First Department Allows Mulligan on Industrial Code Pleadings for Labor Law § 241(6)

As we’ve routinely covered, Labor Law § 241(6) causes of action require pleading of sufficiently specific New York State Industrial Code sections.  However, in a recent decision the Appellate Division, First Department, gave us further clarification as to when that sufficiently specific Industrial Code section needs to be plead …and it is surprisingly late into the litigation.

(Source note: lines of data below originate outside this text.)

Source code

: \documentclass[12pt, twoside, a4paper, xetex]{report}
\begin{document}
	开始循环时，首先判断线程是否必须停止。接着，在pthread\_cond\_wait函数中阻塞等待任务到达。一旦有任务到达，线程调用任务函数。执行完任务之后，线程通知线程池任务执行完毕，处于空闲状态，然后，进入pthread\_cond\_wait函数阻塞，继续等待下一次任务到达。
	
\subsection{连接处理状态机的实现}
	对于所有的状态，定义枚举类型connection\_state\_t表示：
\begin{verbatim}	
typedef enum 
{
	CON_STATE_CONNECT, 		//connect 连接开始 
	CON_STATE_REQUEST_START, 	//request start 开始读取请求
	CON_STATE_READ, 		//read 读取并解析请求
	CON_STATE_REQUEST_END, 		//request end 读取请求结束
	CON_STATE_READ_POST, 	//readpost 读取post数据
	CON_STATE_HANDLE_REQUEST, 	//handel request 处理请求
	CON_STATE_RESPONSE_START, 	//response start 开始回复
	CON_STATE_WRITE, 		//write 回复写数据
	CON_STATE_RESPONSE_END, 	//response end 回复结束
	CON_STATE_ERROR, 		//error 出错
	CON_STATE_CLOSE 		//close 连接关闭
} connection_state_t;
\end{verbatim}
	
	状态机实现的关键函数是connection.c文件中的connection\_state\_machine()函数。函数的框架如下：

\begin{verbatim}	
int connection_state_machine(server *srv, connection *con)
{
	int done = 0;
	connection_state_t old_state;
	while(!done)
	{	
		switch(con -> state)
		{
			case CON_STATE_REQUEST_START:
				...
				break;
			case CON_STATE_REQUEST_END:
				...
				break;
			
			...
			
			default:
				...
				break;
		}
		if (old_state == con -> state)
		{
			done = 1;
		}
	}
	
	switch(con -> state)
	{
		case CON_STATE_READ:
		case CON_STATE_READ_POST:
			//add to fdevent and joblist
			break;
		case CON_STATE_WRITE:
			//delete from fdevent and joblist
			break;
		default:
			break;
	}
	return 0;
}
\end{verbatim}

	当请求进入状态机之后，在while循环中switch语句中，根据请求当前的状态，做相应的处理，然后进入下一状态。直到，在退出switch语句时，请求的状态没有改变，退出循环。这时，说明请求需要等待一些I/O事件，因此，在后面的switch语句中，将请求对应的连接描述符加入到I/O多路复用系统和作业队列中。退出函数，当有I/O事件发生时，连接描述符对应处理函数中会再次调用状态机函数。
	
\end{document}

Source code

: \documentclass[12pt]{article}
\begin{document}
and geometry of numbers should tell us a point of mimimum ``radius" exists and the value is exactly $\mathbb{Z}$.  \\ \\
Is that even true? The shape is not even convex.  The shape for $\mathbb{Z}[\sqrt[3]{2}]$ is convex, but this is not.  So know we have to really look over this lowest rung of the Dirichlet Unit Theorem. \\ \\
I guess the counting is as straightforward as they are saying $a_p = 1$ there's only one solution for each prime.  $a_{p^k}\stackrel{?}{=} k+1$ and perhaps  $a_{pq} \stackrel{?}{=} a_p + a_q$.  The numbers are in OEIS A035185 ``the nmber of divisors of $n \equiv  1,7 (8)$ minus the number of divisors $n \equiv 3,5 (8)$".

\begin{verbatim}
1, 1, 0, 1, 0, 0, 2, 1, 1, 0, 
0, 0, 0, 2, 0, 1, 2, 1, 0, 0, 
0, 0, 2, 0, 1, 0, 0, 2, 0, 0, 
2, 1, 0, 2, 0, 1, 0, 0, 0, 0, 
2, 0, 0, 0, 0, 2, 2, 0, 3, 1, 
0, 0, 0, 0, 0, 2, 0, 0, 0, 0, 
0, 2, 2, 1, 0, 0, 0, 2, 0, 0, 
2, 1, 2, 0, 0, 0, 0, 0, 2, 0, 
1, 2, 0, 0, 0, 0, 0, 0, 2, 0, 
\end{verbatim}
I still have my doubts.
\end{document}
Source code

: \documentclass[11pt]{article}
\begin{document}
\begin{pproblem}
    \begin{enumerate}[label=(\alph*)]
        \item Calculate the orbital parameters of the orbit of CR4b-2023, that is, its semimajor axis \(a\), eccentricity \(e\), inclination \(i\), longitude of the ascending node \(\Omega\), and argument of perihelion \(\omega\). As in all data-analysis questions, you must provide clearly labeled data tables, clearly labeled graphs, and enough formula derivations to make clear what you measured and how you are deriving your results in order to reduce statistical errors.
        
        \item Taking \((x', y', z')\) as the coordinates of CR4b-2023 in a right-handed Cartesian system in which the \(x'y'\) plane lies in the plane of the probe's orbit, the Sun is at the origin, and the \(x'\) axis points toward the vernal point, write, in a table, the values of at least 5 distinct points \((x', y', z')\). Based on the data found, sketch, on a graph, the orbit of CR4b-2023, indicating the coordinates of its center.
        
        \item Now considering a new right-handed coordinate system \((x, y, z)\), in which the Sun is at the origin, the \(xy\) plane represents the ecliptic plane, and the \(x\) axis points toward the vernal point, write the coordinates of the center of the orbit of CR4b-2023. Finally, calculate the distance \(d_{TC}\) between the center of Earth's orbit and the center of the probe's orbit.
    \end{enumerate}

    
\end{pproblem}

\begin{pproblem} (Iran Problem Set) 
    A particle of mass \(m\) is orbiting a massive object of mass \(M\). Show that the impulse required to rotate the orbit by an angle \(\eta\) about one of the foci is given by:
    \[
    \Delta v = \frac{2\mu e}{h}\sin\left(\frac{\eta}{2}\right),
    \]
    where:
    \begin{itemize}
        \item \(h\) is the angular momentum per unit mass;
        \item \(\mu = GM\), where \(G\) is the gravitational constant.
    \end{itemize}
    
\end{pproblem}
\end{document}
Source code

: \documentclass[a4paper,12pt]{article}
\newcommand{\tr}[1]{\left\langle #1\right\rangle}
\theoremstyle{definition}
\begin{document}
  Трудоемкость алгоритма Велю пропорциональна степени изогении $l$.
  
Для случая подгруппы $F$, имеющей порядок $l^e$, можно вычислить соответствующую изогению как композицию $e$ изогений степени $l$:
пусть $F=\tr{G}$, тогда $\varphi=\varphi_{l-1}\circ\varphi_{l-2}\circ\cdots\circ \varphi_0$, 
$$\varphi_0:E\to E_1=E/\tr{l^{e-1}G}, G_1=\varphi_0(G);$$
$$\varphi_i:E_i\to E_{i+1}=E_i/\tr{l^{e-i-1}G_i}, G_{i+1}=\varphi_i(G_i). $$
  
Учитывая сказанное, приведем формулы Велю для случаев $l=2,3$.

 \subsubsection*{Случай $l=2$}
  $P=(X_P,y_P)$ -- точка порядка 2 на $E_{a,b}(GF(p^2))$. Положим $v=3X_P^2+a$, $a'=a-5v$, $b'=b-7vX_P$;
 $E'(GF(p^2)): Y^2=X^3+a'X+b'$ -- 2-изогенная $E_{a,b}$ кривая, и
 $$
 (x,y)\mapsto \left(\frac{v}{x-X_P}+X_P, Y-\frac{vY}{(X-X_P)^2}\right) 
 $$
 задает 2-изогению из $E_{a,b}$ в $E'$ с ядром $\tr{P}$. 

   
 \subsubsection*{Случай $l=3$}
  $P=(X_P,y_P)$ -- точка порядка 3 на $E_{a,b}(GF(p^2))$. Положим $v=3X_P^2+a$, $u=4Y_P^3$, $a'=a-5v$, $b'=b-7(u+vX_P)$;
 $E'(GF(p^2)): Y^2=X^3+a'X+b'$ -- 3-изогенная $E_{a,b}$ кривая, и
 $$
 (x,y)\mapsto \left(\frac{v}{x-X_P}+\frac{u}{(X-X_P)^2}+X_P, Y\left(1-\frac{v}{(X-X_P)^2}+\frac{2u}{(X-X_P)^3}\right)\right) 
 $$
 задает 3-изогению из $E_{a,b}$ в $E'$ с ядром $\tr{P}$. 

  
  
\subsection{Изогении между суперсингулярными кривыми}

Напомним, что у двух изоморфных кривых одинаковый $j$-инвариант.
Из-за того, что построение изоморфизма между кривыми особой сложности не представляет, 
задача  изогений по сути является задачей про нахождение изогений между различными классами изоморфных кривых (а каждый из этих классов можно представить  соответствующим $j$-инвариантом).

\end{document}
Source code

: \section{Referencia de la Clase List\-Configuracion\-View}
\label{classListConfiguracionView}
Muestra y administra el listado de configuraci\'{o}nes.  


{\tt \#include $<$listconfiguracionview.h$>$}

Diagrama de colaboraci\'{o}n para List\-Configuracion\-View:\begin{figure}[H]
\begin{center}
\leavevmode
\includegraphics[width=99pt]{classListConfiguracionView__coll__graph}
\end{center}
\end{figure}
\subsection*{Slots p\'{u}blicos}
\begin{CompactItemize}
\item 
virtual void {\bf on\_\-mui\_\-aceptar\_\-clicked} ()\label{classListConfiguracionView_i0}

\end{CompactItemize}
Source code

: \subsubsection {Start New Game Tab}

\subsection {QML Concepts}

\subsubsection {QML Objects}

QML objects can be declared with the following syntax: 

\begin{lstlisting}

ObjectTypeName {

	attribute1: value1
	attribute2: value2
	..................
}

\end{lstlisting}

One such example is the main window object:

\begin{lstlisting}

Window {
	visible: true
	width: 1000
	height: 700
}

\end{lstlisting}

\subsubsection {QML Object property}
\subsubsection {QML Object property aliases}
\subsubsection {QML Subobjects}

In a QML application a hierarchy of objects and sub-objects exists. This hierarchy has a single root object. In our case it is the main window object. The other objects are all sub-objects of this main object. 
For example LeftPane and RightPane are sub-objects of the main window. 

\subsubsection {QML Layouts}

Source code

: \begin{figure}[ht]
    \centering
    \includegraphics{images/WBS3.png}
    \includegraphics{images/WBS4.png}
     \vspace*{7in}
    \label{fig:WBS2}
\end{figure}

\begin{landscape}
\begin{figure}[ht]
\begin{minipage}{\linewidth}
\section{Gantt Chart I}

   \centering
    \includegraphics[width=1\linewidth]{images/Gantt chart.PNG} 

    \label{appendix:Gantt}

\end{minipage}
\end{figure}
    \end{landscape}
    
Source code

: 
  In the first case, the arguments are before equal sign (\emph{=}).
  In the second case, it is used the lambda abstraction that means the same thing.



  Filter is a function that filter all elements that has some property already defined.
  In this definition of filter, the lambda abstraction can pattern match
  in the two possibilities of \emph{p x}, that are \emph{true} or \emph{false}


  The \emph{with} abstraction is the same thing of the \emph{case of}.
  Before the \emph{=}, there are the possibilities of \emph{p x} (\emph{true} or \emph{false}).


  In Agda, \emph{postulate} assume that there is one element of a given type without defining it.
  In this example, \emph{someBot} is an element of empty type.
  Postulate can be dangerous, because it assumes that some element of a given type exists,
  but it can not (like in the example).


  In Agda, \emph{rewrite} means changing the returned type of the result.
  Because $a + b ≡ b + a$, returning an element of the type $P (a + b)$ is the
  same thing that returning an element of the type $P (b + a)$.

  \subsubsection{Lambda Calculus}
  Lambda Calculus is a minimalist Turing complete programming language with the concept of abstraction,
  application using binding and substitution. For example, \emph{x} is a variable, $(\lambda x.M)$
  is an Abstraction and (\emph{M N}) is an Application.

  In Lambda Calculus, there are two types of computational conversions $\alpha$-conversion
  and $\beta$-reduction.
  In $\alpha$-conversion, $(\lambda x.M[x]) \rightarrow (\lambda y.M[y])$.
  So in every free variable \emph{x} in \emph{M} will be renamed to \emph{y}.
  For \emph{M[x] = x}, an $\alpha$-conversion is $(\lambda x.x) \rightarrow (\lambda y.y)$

In Marte v. Tishman Constr. Corp., 2024 NY Slip Op 000231 (1st Dep’t 2024), plaintiff alleged he slipped on a rebar matt (metal that cris-crosses into a mesh pattern before being filled with concrete).  Plaintiff’s employer had been installing rebar and pouring concrete at the subject location.  Defendants moved for summary judgment dismissing plaintiff’s Labor Law §§ 200, 240(1) and 241(6) claims.  Plaintiff cross-moved as to liability on his Labor Law § 240(1) claims and for leave to amend the bill of particulars.  The Supreme Court, New York County granted defendants’ motion for summary judgment on the Labor Law §§ 200 and 241(6) claims, and denied the defendants’ motion for summary judgment as to § 240(1).  As to plaintiff, the lower court denied his motion as to Labor Law § 240(1) and to amend the bill of particulars.[1]  The Appellate Division, First Department modified the lower court’s order, denying defendants’ motion as to Labor Law § 241(6), and granting plaintiff’s leave to amend the bill of particulars to add a violation of Industrial Code § 23-1.22(c)(1).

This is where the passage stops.